Ebenfalls im Zeitraum zwischen November 2010 und März 2011 fertigte der Angeklagte J von den (...) beschriebenen körperlichen Verunstaltungen des Zeugen B Bilder und veröffentlichte diese zu einem nicht näher bestimmbaren Zeitpunkt in dem genannten Zeitraum im Internet bei Jappy.de. Dazu setzte er den Kommentar: 'M, die holländische Nutte', um den Zeugen weiter zu demütigen und in seiner Ehre zu verletzen. Der Angeklagte J ging zutreffend davon aus, dass sich der Zeuge diese Bilder später anschauen würde.

Am 9. Juli 2011 waren die Angeklagten J und S in Berlin-F und wollten den Heimweg nach N antreten. In der Absicht, diesen zu beschleunigen, nahm gegen 3.50 Uhr zunächst der Angeklagte J im Bereich der ...straße ein vom Berechtigten unangeschlossen abgestelltes blaues Damenfahrrad mit der Nummer SJ1181 an sich, um damit zumindest bis zur nächsten S-Bahn-Haltestelle zu fahren. Der Angeklagte J hatte vor, das Fahrrad dort abzustellen und es nicht wieder zu seinem Fundort zurückzubringen".

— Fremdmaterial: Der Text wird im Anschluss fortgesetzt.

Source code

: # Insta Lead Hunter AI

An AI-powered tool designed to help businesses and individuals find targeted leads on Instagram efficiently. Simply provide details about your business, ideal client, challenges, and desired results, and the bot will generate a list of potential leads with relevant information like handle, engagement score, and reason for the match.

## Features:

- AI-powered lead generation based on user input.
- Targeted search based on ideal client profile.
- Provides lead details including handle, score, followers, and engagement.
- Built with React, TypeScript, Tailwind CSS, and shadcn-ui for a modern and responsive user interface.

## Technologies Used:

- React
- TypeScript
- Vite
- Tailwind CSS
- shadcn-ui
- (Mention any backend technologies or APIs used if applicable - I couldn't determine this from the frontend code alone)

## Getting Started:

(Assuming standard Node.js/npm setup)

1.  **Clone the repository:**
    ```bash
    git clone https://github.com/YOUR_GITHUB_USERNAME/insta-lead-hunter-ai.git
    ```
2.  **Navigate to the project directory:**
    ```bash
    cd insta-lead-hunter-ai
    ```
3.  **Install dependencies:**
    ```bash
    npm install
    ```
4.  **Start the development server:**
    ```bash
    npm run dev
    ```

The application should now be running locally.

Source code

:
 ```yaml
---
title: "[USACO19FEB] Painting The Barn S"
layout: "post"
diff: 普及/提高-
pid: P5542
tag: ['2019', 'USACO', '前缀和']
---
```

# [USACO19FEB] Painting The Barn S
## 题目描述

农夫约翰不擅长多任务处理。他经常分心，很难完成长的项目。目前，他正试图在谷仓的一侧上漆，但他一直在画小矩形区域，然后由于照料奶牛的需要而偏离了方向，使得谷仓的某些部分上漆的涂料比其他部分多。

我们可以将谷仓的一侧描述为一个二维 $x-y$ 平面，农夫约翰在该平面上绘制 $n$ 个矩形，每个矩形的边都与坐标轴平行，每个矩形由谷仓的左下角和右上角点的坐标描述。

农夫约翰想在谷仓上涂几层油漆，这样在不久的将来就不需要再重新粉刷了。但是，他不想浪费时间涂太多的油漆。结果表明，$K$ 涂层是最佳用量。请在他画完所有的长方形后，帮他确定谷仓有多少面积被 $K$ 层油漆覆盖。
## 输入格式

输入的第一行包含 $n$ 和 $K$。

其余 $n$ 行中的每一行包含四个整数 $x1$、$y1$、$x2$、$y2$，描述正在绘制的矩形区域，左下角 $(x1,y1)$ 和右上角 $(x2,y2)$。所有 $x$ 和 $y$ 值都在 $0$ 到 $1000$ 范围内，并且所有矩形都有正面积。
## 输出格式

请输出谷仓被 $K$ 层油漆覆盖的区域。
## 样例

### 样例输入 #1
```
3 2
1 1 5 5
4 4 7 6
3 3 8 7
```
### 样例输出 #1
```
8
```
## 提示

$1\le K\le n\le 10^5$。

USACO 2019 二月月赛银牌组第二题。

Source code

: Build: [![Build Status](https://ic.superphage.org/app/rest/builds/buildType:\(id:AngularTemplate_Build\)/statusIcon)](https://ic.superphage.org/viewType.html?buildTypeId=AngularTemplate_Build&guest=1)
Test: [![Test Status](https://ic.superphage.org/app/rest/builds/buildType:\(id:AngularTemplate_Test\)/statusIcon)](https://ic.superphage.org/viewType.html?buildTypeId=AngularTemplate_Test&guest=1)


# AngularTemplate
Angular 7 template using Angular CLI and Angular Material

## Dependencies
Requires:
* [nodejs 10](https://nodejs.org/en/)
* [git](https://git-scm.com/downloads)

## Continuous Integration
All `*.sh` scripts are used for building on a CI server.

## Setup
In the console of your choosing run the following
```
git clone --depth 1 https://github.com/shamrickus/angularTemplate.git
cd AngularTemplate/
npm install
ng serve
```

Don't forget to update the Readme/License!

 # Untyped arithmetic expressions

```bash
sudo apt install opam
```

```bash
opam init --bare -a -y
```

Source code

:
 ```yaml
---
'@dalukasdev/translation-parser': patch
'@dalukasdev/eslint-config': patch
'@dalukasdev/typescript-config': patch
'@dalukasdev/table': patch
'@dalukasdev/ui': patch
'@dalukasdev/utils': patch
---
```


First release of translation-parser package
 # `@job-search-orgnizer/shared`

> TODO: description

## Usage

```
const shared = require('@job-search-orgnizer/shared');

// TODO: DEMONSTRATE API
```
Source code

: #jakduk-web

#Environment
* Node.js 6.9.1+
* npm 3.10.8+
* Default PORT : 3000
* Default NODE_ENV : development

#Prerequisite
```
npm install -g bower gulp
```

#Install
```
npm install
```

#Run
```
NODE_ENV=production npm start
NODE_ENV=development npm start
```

Auf die wirksam auf den Rechtsfolgenausspruch beschränkte Berufung der Staatsanwaltschaft Berlin hat die Jugendkammer gegen den Angeklagten wegen schädlicher Neigungen eine Jugendstrafe von sechs Monaten verhängt, deren Vollstreckung sie zur Bewährung ausgesetzt hat.

1. Die hiergegen gerichtete Revision des Angeklagten, mit der er die Verletzung sachlichen Rechts rügt, hat (vorläufigen) Erfolg, weil der noch zu überprüfende Rechtsfolgenausspruch des landgerichtlichen Urteils rechtlicher Überprüfung nicht standhält.

a) Die Entscheidung für eine der im Jugendgerichtsgesetz vorgesehenen Sanktionen unterliegt zwar grundsätzlich dem Ermessen des Tatrichters. Denn nur er ist in der Lage, sich in der Hauptverhandlung einen umfassenden Eindruck von der Tat und der Täterpersönlichkeit zu verschaffen und auf dieser Grundlage die wesentlichen entlastenden und belastenden Umstände festzustellen, zu bewerten und gegeneinander abzuwägen. Gemäß den für die Überprüfung der Strafzumessung nach den allgemeinen Vorschriften geltenden Maßstäben und aufgrund der Besonderheiten des Jugendstrafrechts beschränkt sich die Prüfung durch das Revisionsgericht daher auf Rechtsfehler und die Beachtung des im Jugendstrafrecht vorrangigen Erziehungsgedankens. Jedoch muss der Tatrichter seine Zumessungserwägungen in einem die Nachprüfung ermöglichenden Umfang darlegen; dabei ist zu berücksichtigen, dass § 54 Abs. 1 JGG eine gegenüber § 267 Abs. 3 Satz 1 StPO erweiterte Begründungspflicht enthält. Erforderlich sind danach eine sorgfältige Auseinandersetzung mit der Biographie des Angeklagten, eine Bewertung der Tat im Zusammenhang mit den Lebensverhältnissen des Angeklagten sowie die Begründung der hiernach unter Berücksichtigung ihrer Eingriffsintensität erforderlichen Rechtsfolgen, wobei die Anforderungen an die Begründung tendenziell mit der Eingriffsintensität de...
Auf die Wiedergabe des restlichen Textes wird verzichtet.